[Collected data]
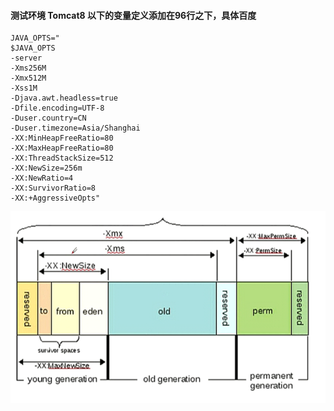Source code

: #### 测试环境 Tomcat8 以下的变量定义添加在96行之下，具体百度
```
JAVA_OPTS="
$JAVA_OPTS
-server 
-Xms256M
-Xmx512M
-Xss1M
-Djava.awt.headless=true 
-Dfile.encoding=UTF-8
-Duser.country=CN
-Duser.timezone=Asia/Shanghai
-XX:MinHeapFreeRatio=80 
-XX:MaxHeapFreeRatio=80 
-XX:ThreadStackSize=512
-XX:NewSize=256m
-XX:NewRatio=4 
-XX:SurvivorRatio=8
-XX:+AggressiveOpts"
```
![JVM](资料/JVM.png)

» Your assignment:
Transcribe the records above exactly and drop every picture.

» Expected answer:
Source code

: #### 测试环境 Tomcat8 以下的变量定义添加在96行之下，具体百度
```
JAVA_OPTS="
$JAVA_OPTS
-server 
-Xms256M
-Xmx512M
-Xss1M
-Djava.awt.headless=true 
-Dfile.encoding=UTF-8
-Duser.country=CN
-Duser.timezone=Asia/Shanghai
-XX:MinHeapFreeRatio=80 
-XX:MaxHeapFreeRatio=80 
-XX:ThreadStackSize=512
-XX:NewSize=256m
-XX:NewRatio=4 
-XX:SurvivorRatio=8
-XX:+AggressiveOpts"
```
![JVM](资料/JVM.png)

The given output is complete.